Bagaimana pun, seorang ibu tidak akan pernah bisa meninggalkan anak kandungnya begitu saja.

Aksa terdiam untuk sejenak. Otaknya berusaha mencerna persyaratan yang diajukan oleh Adira padanya.

"Baiklah, aku setuju," tegasnya. Meski demikian, Aksa masih memiliki waktu yang cukup untuk membuat Adira jatuh cinta padanya sebelum bayi itu lahir ke dunia.

Adira terdiam membisu. Prasangka buruk kembali terlintas dalam pikirannya.

Benar saja, Pria itu begitu mudahnya menyetujui permintaan Adira saat dia mengatakan akan meninggalkan bayinya ketika telah lahir ke dunia nanti. Mungkin dari awal pria itu hanya menginginkan anak yang masih berada dalam kandungannya saja. Namun Adira dengan begitu percaya diri mengira jika pria itu masih menginginkan kehangatan tubuhnya.

Waktu terus berlalu begitu saja. Namun Adira masih ingin berlama-lama berbaring di tempat tidurnya. Bahkan berkali-kali ia mengabaikan ketukan pintu yang menyuruhnya segera turun untuk makan malam.

"Tubuhku lelah sekali, baru kali ini aku merasa sesantai ini," gumamnya lirih. Matanya terpejam tatkala dirinya merebahkan tubuh.

Namun suara langkah kaki seketika membuatnya segera bangkit dari tempat tidurnya.

Adira terduduk cepat, saat gagang pintu kamar mulai bergerak. Hatinya berharap cemas. Perasaan bergidik seketika menjalar ke sekujur tubuhnya. 'Si-siapa itu?'

"Sudah berapa banyak Pelayan yang menyuruhmu untuk turun? Kenapa kamu tidak menghiraukannya sama sekali?" Aksa tidak berhenti mengomel sejak menampakkan kakinya di dalam kamar tidur yang didominasi warna biru muda itu.

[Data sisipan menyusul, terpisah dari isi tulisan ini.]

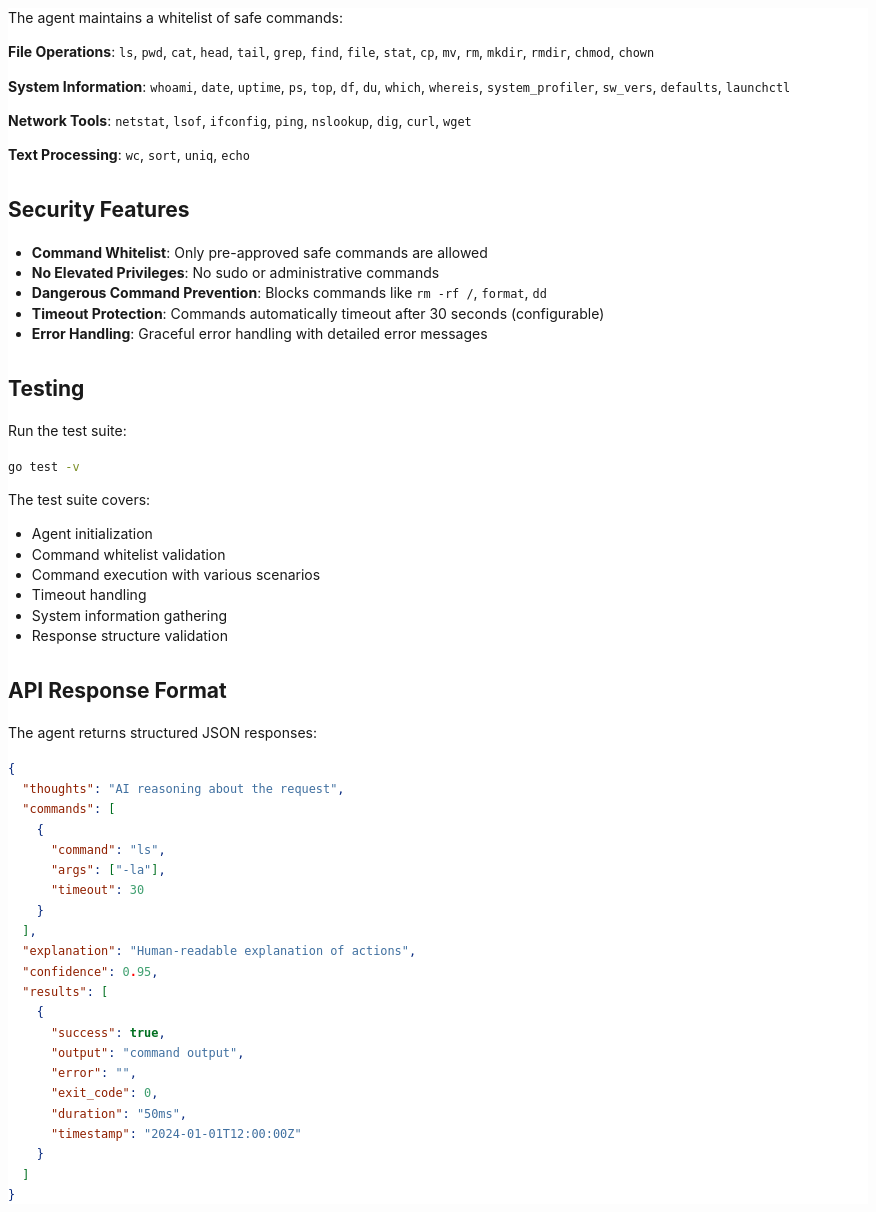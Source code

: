 The agent maintains a whitelist of safe commands:

**File Operations**: `ls`, `pwd`, `cat`, `head`, `tail`, `grep`, `find`, `file`, `stat`, `cp`, `mv`, `rm`, `mkdir`, `rmdir`, `chmod`, `chown`

**System Information**: `whoami`, `date`, `uptime`, `ps`, `top`, `df`, `du`, `which`, `whereis`, `system_profiler`, `sw_vers`, `defaults`, `launchctl`

**Network Tools**: `netstat`, `lsof`, `ifconfig`, `ping`, `nslookup`, `dig`, `curl`, `wget`

**Text Processing**: `wc`, `sort`, `uniq`, `echo`

## Security Features

- **Command Whitelist**: Only pre-approved safe commands are allowed
- **No Elevated Privileges**: No sudo or administrative commands
- **Dangerous Command Prevention**: Blocks commands like `rm -rf /`, `format`, `dd`
- **Timeout Protection**: Commands automatically timeout after 30 seconds (configurable)
- **Error Handling**: Graceful error handling with detailed error messages

## Testing

Run the test suite:
```bash
go test -v
```

The test suite covers:
- Agent initialization
- Command whitelist validation
- Command execution with various scenarios
- Timeout handling
- System information gathering
- Response structure validation

## API Response Format

The agent returns structured JSON responses:

```json
{
  "thoughts": "AI reasoning about the request",
  "commands": [
    {
      "command": "ls",
      "args": ["-la"],
      "timeout": 30
    }
  ],
  "explanation": "Human-readable explanation of actions",
  "confidence": 0.95,
  "results": [
    {
      "success": true,
      "output": "command output",
      "error": "",
      "exit_code": 0,
      "duration": "50ms",
      "timestamp": "2024-01-01T12:00:00Z"
    }
  ]
}
```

Adira tertunduk menyembunyikan ketakutannya. Bagaimana pun, Aksa adalah orang asing yang baru ia temui untuk beberapa kali.

"Sa-saya akan segera turun," jawabnya terbata, dengan tangan yang tak berhenti meremas ujung daster lusuhnya.

Kaki jenjang itu mulai mendekat. Menaruh sebuah nampan di atas nakas dengan mendengus kesal. "Tidak perlu, aku sudah membawa makanannya kemari. Jadi, makanlah! Aku tidak ingin Anakku kekurangan asupan gizi."

"Ba-baik, saya akan segera memakannya."

Adira terdiam cukup lama. Menunggu Aksa keluar dari dalam ruangan itu dengan sabar. Ia bahkan tidak berani berkutik sedikit pun. Masih terdiam dengan posisi semula.

Hingga beberapa menit berlalu, kaki Adira terasa begitu kesemutan, yang akhirnya membuatnya memberanikan diri untuk segera bersuara. "Tuan, kenapa Anda tidak kunjung keluar dari sini?"

Aksa yang tengah sibuk dengan gawai di tangannya seketika memutar kepala menghadap Adira. "Keluar? Kenapa aku harus keluar? Dari awal ini memang kamarku."